Сдержанными, очень точными движениями руки Серафима подчеркивала то, что говорила.

Когда Серафима говорила, между бровями у нее ложилась резкая складка, темные веки почти совсем закрывали глаза и на какое-то мгновение рот утрачивал свою безапелляционную твердость. Впрочем, иногда все это продолжалось только миг. Может быть, кроме Вадима, встревоженного напряжением Серафимы, никто ничего и не замечал. Через минуту ее контральто уже бросало в зал спокойные, полные уверенности фразы, даже тогда, когда смысл их казался полным сомнения:

— …тут произошла неприятность: система удерживала только частицы, двигавшиеся в определенном направлении. Большая же доля частиц вылетала за пределы нашей магнитной бутыли. Мы обнаружили появление каких-то посторонних частиц, природу которых не могли установить. В таблице Сурикова в графе соответствующей энергии несомой ускользающей частицей оказался пропуск. Частицы не было в каталоге. Но она существовала, мы ее улавливали.

— Вадим Аркадьевич, — услышал Ченцов шепот над ухом. Он было отмахнулся, но, обернувшись, увидел одного из своих ассистентов. — Ради бога, на минутку: у нас неприятность…
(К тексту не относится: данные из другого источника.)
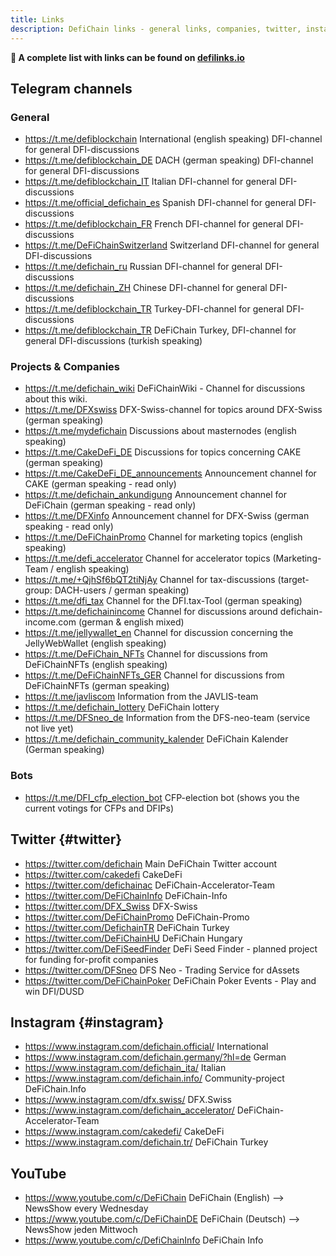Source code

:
 ```yaml
---
title: Links
description: DefiChain links - general links, companies, twitter, instagram, youtube and more
---
```


**🔗 A complete list with links can be found on [defilinks.io](https://defilinks.io/)**

## Telegram channels

### General

- <https://t.me/defiblockchain> International (english speaking) DFI-channel for general DFI-discussions
- <https://t.me/defiblockchain_DE> DACH (german speaking) DFI-channel for general DFI-discussions
- <https://t.me/defiblockchain_IT> Italian DFI-channel for general DFI-discussions
- <https://t.me/official_defichain_es> Spanish DFI-channel for general DFI-discussions
- <https://t.me/defiblockchain_FR> French DFI-channel for general DFI-discussions
- <https://t.me/DeFiChainSwitzerland> Switzerland DFI-channel for general DFI-discussions
- <https://t.me/defichain_ru> Russian DFI-channel for general DFI-discussions
- <https://t.me/defichain_ZH> Chinese DFI-channel for general DFI-discussions
- <https://t.me/defiblockchain_TR> Turkey-DFI-channel for general DFI-discussions
- <https://t.me/defiblockchain_TR> DeFiChain Turkey, DFI-channel for general DFI-discussions (turkish speaking)

### Projects & Companies

- <https://t.me/defichain_wiki> DeFiChainWiki - Channel for discussions about this wiki.
- <https://t.me/DFXswiss> DFX-Swiss-channel for topics around DFX-Swiss (german speaking)
- <https://t.me/mydefichain> Discussions about masternodes (english speaking)
- <https://t.me/CakeDeFi_DE> Discussions for topics concerning CAKE (german speaking)
- <https://t.me/CakeDeFi_DE_announcements> Announcement channel for CAKE (german speaking - read only)
- <https://t.me/defichain_ankundigung> Announcement channel for DeFiChain (german speaking - read only)
- <https://t.me/DFXinfo> Announcement channel for DFX-Swiss (german speaking - read only)
- <https://t.me/DeFiChainPromo> Channel for marketing topics (english speaking)
- <https://t.me/defi_accelerator> Channel for accelerator topics (Marketing-Team / english speaking)
- <https://t.me/+QjhSf6bQT2tiNjAy> Channel for tax-discussions (target-group: DACH-users / german speaking)
- <https://t.me/dfi_tax> Channel for the DFI.tax-Tool (german speaking)
- <https://t.me/defichainincome> Channel for discussions around defichain-income.com (german & english mixed)
- <https://t.me/jellywallet_en> Channel for discussion concerning the JellyWebWallet (english speaking)
- <https://t.me/DeFiChain_NFTs> Channel for discussions from DeFiChainNFTs (english speaking)
- <https://t.me/DeFiChainNFTs_GER> Channel for discussions from DeFiChainNFTs (german speaking)
- <https://t.me/javliscom> Information from the JAVLIS-team
- <https://t.me/defichain_lottery> DeFiChain lottery
- <https://t.me/DFSneo_de> Information from the DFS-neo-team (service not live yet)
- <https://t.me/defichain_community_kalender> DeFiChain Kalender (German speaking)

### Bots

- <https://t.me/DFI_cfp_election_bot> CFP-election bot (shows you the current votings for CFPs and DFIPs)

## Twitter {#twitter}

- <https://twitter.com/defichain> Main DeFiChain Twitter account
- <https://twitter.com/cakedefi> CakeDeFi
- <https://twitter.com/defichainac> DeFiChain-Accelerator-Team
- <https://twitter.com/DeFiChainInfo> DeFiChain-Info
- <https://twitter.com/DFX_Swiss> DFX-Swiss
- <https://twitter.com/DeFiChainPromo> DeFiChain-Promo
- <https://twitter.com/DefichainTR> DeFiChain Turkey
- <https://twitter.com/DeFiChainHU> DeFiChain Hungary
- <https://twitter.com/DeFiSeedFinder> DeFi Seed Finder - planned project for funding for-profit companies
- <https://twitter.com/DFSneo> DFS Neo - Trading Service for dAssets
- <https://twitter.com/DeFiChainPoker> DeFiChain Poker Events - Play and win DFI/DUSD

## Instagram {#instagram}

- <https://www.instagram.com/defichain.official/> International
- <https://www.instagram.com/defichain.germany/?hl=de> German
- <https://www.instagram.com/defichain_ita/> Italian
- <https://www.instagram.com/defichain.info/> Community-project DeFiChain.Info
- <https://www.instagram.com/dfx.swiss/> DFX.Swiss
- <https://www.instagram.com/defichain_accelerator/> DeFiChain-Accelerator-Team
- <https://www.instagram.com/cakedefi/> CakeDeFi
- <https://www.instagram.com/defichain.tr/> DeFiChain Turkey

## YouTube

- <https://www.youtube.com/c/DeFiChain> DeFiChain (English) --> NewsShow every Wednesday
- <https://www.youtube.com/c/DeFiChainDE> DeFiChain (Deutsch) --> NewsShow jeden Mittwoch
- <https://www.youtube.com/c/DefiChainInfo> DeFiChain Info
Вадиму уже не пришлось вернуться в зал: в его собственной лаборатории «тау» вела себя дурно.

***

Прошло немало дней, а Вадиму все казалось, что он только-только вернулся с доклада Серафимы. Он ясно видел ее, отчетливо слышал ее голос. Просто удивительно, как это он с того дня ни разу ее не встретил! Иногда он ловил себя на том, что подходит к окну институтского кабинета и пытается рассмотреть что-нибудь за стеклами напротив — там, где работает Серафима. Даже распахивал свое окно. Но окно на той стороне оставалось затворенным, словно Серафиме не нужен был воздух, будто ей не было дела до весны, до солнца, до запаха вскопанной земли, поднимающегося от клумб.

Однажды, вспомнив ее слова о таинственной частице, убегающей за пределы изолирующего магнитного поля, он было взял таблицу Сурикова, чтобы проверить Серафиму, но сообразил: она тогда не назвала показателя энергии блудной частицы. Он подбросил каталог, поймал его и снова подбросил. Он был в восторге, радовался, как мальчишка. Чтобы поставить на место справочник, поскакал к шкафу на одной ноге. Спохватился, испугавшись, что кто-нибудь увидит. А впрочем, пусть видят, лишь бы никогда не увидела его в смешном виде Серафима. Под влиянием этого настроения Вадим позвонил Серафиме: необходимо увидеться. По делу. Да, да, по их общему важному делу.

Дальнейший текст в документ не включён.